# Plain-text document sources
================================

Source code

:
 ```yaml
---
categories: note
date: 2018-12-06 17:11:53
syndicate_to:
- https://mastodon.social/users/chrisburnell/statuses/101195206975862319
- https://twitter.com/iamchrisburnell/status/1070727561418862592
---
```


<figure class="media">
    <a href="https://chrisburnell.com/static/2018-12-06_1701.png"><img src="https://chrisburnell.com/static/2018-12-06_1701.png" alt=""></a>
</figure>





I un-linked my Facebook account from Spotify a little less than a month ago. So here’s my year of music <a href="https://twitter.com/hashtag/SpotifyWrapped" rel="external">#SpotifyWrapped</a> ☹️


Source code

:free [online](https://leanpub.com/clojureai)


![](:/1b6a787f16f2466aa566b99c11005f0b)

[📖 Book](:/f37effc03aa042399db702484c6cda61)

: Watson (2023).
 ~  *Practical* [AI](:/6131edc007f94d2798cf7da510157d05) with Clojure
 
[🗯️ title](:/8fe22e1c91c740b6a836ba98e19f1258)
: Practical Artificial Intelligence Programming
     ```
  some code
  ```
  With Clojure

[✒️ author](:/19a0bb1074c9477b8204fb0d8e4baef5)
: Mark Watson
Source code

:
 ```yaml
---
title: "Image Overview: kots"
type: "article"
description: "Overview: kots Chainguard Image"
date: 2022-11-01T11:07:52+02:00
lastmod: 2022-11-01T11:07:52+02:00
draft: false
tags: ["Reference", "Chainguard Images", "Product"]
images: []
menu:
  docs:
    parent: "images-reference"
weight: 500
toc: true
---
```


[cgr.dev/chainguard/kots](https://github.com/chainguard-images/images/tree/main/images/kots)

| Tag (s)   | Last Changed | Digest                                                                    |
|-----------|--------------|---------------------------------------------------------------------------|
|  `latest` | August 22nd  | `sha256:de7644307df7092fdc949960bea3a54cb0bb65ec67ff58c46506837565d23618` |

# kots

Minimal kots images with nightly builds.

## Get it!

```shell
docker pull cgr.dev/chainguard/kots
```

================================

# Problem to work on
Please copy each line of the records above in which the word "href" can be found.

# Answer section
    <a href="https://chrisburnell.com/static/2018-12-06_1701.png"><img src="https://chrisburnell.com/static/2018-12-06_1701.png" alt=""></a>
I un-linked my Facebook account from Spotify a little less than a month ago. So here’s my year of music <a href="https://twitter.com/hashtag/SpotifyWrapped" rel="external">#SpotifyWrapped</a> ☹️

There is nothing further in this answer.